Klare aber dennoch differenzierte Entscheidung

Die Briten haben sich zum Austritt aus der EU entschieden, allerdings knapp, wie alle solche Entscheidungen heutzutage ausfallen. Hätten nur die Frauen abgestimmt, wäre – knapp – das Vereinigte Königreich in der EU geblieben. Hätten nur die Jungen abgestimmt, wäre der Brexit deutlich abgelehnt worden. Und das gleiche gilt für Schottland und Nord-Irland. Letzteres wird sicherlich seine Unabhängigkeitsbestrebungen neu auf die Tagesordnung setzen. Aber die Gesamtentscheidung war nun mal für den Brexit. Das ist – soweit man den Analysen glauben darf – vor allem für Großbritannien selbst nachteilig. Aber auch für die EU ist das sicher ein Rückschlag. Natürlich kann man sagen, dass das Vereinigte Königreich nie wirklich in der EU angekommen ist. Wenn man dauernd die EU und „Brüssel“ fundamental kritisiert und alles Böse aus Brüssel kommt, so kann man dann nicht plötzlich für den Verbleib in der EU werben, jedenfalls ist dieses Werben dann nicht von Erfolg gekrönt.

Die Chance muss genützt werden

Aber auch die EU muss sich jetzt überlegen was „ihr“ Beitrag zu dem negativen Votum war. Auch wenn man mit Recht davon ausgehen kann, dass der heute auch in den USA tonangebende Populismus – siehe Donald Trump – nicht so sehr mit der EU als solches zu tun hat, kann es nicht ein „weiter so“ geben. Die BürgerInnen sahen eine vielfach zerstrittene und ineffiziente EU. Es gab viel zu viel Streit innerhalb der Europäischen Union und zu wenig Lösungen für wichtige Probleme. Und das liegt vor allem am den Regierungsvertretern, also am Rat.

Es gelang nicht die Arbeitslosigkeit zu überwinden und mehr für die Beschäftigung zu tun. Zu lange haben wir die wachsende Verteilungsungerechtigkeit akzeptiert und für das Flüchtlingsproblem konnten keine gesamteuropäischen Lösungen gefunden werden. Und es war überdies ein Kardinalfehler nur mit Großbritannien einige Korrekturen für die EU zu verhandeln und nicht eine generelle Reform anzustreben. Da hätte man Zeit gewonnen und hätte eine grundsätzliche Debatte mit der Bevölkerung organisieren können, um auch entsprechende Reformen vorzubereiten und auch durchzuführen, bevor man zu einem oder mehreren Referenden gekommen wäre.

Populismus is en vogue

Aber man soll sich auch keine Illusionen machen.
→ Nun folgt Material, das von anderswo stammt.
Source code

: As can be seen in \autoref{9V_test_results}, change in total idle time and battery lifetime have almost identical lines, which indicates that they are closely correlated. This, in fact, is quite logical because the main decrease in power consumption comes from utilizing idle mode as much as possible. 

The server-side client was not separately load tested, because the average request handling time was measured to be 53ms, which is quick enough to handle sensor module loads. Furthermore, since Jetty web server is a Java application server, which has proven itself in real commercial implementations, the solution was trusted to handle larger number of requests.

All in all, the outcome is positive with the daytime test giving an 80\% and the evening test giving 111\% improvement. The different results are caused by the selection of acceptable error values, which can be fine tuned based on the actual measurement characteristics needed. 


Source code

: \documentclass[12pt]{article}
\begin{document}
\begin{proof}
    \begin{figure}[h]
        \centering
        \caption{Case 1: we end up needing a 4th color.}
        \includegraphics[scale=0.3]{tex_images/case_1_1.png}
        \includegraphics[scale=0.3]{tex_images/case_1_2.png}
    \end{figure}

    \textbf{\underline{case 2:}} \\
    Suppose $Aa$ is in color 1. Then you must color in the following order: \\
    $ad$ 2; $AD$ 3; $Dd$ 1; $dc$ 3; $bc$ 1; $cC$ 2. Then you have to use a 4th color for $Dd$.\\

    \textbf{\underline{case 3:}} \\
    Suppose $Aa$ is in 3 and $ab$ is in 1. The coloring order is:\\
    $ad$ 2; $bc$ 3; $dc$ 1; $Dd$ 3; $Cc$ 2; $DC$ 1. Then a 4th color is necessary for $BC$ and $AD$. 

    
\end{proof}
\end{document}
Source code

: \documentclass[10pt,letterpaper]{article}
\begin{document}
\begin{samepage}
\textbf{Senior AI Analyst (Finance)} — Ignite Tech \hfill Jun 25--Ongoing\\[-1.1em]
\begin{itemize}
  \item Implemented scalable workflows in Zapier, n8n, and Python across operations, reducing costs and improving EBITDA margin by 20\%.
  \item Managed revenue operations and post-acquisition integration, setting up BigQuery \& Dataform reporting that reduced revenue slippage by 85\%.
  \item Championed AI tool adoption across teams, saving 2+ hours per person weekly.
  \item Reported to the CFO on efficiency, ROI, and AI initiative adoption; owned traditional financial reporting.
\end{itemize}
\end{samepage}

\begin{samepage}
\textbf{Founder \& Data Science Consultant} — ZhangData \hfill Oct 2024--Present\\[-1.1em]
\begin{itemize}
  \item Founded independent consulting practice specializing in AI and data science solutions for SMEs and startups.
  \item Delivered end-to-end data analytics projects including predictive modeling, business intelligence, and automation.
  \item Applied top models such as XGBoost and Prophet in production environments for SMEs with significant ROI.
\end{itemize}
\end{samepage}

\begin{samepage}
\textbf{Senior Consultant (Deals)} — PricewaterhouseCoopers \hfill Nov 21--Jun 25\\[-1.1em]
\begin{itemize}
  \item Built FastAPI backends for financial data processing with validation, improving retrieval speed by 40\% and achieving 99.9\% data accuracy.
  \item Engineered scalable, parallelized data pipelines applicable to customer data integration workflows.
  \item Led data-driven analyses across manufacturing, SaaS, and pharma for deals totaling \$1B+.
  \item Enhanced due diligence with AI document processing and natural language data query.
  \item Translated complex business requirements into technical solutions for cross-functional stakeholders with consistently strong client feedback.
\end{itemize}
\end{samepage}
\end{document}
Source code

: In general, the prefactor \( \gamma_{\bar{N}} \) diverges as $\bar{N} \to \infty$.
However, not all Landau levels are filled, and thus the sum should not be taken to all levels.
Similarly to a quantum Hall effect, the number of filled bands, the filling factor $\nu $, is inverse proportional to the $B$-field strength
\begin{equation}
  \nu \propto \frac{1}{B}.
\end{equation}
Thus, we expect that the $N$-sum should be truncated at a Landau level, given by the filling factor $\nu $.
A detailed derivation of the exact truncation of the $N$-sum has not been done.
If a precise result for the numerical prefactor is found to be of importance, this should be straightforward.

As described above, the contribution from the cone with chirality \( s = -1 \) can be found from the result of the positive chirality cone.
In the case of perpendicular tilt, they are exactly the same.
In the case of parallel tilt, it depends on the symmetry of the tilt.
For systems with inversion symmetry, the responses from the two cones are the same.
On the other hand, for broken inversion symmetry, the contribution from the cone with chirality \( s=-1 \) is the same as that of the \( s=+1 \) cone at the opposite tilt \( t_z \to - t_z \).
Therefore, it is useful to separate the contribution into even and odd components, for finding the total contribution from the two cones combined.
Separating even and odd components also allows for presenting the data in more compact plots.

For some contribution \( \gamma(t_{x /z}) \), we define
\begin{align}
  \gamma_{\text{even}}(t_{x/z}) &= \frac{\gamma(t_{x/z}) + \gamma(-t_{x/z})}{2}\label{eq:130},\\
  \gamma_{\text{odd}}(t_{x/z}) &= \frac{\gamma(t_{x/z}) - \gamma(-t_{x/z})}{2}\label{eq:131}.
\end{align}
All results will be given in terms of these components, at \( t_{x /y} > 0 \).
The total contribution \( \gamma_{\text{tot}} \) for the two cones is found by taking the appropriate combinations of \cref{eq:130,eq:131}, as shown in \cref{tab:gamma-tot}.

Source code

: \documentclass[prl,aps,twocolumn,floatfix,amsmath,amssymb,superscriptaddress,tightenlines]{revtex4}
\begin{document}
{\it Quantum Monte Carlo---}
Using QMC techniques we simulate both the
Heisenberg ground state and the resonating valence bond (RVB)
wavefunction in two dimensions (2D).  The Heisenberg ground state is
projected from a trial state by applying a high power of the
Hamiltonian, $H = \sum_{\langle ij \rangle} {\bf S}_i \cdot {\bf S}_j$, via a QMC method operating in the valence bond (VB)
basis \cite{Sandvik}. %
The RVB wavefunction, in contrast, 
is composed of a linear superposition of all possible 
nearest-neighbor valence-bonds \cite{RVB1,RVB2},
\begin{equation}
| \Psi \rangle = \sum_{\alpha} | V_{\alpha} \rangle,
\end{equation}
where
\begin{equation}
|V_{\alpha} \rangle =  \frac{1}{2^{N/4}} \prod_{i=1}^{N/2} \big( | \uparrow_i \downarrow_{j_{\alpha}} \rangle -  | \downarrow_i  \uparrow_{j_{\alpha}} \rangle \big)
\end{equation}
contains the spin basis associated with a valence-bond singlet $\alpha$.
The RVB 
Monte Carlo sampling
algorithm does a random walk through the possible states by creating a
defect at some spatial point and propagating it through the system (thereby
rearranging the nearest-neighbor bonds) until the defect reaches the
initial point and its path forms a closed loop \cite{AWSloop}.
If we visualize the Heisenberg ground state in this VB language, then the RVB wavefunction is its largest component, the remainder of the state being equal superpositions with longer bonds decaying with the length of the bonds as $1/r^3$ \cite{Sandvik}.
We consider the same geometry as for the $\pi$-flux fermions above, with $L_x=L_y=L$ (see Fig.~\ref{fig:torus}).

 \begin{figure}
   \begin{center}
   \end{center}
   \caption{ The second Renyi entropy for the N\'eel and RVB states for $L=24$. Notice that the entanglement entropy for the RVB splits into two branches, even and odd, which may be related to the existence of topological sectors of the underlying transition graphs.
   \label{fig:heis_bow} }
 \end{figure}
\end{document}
Die geringsten Ursachen für die generelle Skepsis gegenüber der EU und ähnliche Eliten befinden sich in der EU als solches. Wir befinden wir uns in einer Situation, in der viele Probleme entstanden oder zumindest sichtbar sind, die nicht so einfach zu lösen sind, wie das von den Menschen erwartet wird. Jedenfalls nicht kurzfristig und zur Zufriedenheit aller. Die Konfrontation mit all den Problemen und Entwicklungen auf dieser Welt mittels der Medien schafft Ängste und den Wunsch nach raschen, einfachen und schmerzfreien Lösungen.

Für viele, vor allem in reichen aber wachstumsschwachen Ländern, also in Europa, entsteht ein „Bild“ der Welt wo die Probleme die Lösungen übersteigen und die Politik kapituliert. Sie kapituliert vor den wachsenden Giganten wie China und deren Billigimporten, sie kapituliert vor den Flüchtlingen und den Wirtschaftsmigrantinnen, vor dem Einfluss angeblich europafremder und aggressiver Religionen wie dem Islam etc. Und da kann dann nur der Nationalstaat helfen, an dem man sich gewöhnt hat und wo man glaubt, durch ihn die „alten“ Verhältnisse wieder herstellen zu können.

Und je mehr die Menschen das „multikulturelle“ Zusammenleben nicht wirklich erleben bzw. nicht Vorteile daraus ziehen, drücken sie ihre Angst und ihr Unbehagen in Wahlen und bei Referenden aus. Man hat auch beim Brexit Referendum gesehen, dass die jüngeren und die in größeren – multikulturellen – Städten lebenden Menschen den Brexit ablehnen, zum Unterschied von denen in den ländlichen Regionen und in alten Industriezonen lebenden und zum Teil arbeitslosen Menschen.

Gemeinsame Problem gemeinsam lösen

Ja, wir könnten die Flüchtlinge generell zurückweisen, auch wenn das dem internationalen Recht widerspricht. Und im Endeffekt könnten wir den Schussbefehl der am Eisernen Vorhang gegen die Menschen die aus ihren – kommunistischen – Ländern hinaus wollten, angewendet wurde, nun gegen die Flüchtlinge, die zu uns hinein kommen wollen, reaktivierten. Aber kann eine kleine und immer kleiner werdende Minderheit der Menschheit, nämlich die Europäer, die große Mehrheit der Menschheit mit Waffengewalt in Schach halten?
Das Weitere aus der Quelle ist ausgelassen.